GOMA, Democratic Republic of Congo – When the M23 rebellion broke out, observers were divided over whether the smuggling ring led by wanted warlord Bosco Ntaganda would continue to help fund the rebellion, or would be hampered by the fact that most ex-officers of the National Congress for the Defense of the People, or CNDP, were needed in the bush to join Ntaganda’s mutiny. A confidential report by the U.N. Group of Experts on Congo, leaked to Reuters news agency last week, makes clear which way that scenario played out.
“Several traders have contributed to finance M23 rebels out of profits resulting from smuggling Congolese minerals into Rwanda,” the report states.
A recent scandal in Goma—in which two tons of coltan were intercepted allegedly en route to Rwanda—offers an illustration of how those networks operate locally, shielded from scrutiny by the authority of the Congolese army and protected by the patronage system long enjoyed by elements of the National Congress for the Defense of the People, or CNDP, and its affiliates.
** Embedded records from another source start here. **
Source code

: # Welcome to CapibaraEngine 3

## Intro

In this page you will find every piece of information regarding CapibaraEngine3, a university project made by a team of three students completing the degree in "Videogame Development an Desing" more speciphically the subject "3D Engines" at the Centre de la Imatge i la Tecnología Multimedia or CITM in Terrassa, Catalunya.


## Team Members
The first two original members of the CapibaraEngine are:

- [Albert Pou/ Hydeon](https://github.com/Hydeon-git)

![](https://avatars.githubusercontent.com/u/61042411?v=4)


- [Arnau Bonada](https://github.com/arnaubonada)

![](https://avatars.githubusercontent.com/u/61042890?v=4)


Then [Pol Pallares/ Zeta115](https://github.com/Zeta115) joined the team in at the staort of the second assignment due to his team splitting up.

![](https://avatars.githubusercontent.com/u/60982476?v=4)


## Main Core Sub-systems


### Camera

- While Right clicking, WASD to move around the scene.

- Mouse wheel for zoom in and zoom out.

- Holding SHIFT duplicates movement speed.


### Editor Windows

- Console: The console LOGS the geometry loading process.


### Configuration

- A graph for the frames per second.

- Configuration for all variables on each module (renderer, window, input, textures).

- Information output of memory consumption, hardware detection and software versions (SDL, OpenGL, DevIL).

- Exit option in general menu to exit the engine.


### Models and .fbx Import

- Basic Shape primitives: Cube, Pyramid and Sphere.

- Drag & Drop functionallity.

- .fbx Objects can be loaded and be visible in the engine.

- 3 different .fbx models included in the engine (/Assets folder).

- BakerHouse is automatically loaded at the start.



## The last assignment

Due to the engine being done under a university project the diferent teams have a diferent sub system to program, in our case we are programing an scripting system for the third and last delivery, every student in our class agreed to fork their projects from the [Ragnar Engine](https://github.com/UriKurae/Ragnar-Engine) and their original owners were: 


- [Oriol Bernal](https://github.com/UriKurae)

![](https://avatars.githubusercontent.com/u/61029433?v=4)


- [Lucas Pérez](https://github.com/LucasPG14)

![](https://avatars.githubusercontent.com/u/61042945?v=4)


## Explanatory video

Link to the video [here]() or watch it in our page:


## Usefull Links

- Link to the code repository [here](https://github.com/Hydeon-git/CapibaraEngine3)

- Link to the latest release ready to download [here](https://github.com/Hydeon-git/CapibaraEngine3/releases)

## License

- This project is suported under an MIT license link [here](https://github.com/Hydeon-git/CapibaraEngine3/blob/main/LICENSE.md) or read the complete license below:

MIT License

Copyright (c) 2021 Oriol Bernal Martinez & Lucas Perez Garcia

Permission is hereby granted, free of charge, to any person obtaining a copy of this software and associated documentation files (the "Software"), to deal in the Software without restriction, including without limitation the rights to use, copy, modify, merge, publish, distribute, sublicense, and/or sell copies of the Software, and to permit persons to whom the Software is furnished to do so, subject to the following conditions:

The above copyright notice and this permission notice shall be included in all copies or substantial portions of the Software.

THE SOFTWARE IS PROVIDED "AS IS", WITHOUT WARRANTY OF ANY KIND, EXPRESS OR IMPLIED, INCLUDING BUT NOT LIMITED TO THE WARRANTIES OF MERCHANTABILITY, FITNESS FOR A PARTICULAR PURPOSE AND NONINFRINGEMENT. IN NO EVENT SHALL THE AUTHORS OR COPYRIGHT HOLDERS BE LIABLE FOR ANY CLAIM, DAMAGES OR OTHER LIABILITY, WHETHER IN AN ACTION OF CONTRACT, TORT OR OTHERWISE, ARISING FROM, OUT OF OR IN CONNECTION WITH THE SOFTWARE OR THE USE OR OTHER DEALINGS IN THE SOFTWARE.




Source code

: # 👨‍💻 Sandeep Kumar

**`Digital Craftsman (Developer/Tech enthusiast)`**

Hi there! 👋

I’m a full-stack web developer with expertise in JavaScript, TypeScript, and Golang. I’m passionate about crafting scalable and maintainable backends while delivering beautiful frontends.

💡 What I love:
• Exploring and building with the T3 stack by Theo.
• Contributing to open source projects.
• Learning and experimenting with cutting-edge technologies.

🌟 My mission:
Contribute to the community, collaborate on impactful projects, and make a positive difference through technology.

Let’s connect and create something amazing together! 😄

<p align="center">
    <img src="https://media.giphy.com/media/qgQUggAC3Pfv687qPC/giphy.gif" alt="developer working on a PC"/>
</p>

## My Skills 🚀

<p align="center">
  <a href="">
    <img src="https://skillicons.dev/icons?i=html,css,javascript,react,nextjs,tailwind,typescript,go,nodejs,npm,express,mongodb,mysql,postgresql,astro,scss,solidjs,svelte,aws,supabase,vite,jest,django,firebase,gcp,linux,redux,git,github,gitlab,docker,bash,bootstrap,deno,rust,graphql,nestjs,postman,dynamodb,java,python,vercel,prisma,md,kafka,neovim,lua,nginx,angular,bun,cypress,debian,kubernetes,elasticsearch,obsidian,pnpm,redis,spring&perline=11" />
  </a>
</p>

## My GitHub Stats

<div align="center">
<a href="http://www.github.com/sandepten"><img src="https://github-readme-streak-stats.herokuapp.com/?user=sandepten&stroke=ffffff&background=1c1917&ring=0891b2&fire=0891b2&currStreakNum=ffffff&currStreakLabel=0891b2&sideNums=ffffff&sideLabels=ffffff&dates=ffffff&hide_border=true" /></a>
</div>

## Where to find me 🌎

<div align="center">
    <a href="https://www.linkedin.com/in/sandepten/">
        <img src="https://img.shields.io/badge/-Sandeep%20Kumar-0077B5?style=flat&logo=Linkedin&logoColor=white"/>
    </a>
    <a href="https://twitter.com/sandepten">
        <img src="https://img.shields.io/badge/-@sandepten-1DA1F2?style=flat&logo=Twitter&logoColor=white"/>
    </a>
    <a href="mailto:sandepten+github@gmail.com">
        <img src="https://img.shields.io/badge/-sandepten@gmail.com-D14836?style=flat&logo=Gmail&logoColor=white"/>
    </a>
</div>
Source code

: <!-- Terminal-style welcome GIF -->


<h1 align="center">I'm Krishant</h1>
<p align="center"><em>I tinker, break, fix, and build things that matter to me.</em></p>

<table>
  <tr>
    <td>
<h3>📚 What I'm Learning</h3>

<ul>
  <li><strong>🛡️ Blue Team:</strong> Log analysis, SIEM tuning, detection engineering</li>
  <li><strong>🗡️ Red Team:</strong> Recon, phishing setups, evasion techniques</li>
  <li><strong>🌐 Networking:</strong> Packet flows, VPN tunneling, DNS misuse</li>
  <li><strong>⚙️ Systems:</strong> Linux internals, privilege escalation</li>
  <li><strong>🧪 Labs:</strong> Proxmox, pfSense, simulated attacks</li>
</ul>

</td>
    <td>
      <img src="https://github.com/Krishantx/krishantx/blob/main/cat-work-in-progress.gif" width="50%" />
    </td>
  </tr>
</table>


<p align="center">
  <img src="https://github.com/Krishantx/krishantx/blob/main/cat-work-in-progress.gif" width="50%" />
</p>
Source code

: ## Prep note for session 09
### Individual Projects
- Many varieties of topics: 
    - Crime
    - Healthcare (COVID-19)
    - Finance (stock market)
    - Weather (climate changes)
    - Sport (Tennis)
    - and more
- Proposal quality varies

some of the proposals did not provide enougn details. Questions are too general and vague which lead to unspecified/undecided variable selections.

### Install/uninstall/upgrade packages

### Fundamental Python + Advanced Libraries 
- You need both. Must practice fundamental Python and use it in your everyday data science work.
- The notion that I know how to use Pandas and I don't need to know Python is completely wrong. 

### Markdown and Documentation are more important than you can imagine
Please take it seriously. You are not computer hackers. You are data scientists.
The central figure in the scandal, Ex-CNDP Lt. Col. Innocent Nyabihiri Bazige, was thought to be part of the Congolese army’s “battalions blessés” in Goma—units of soldiers who are not given official assignments because they are injured but are allowed to maintain their official status as Congolese soldiers. But Lt. Col. Bazige could not prove before the North Kivu military court that he is a sworn in senior officer of the Congolese government’s forces and neither could his bodyguards. Lt. Col. Bazige appeared before the court earlier this month in a public trial along with two of his bodyguards, accused of armed robbery and criminal conspiracy.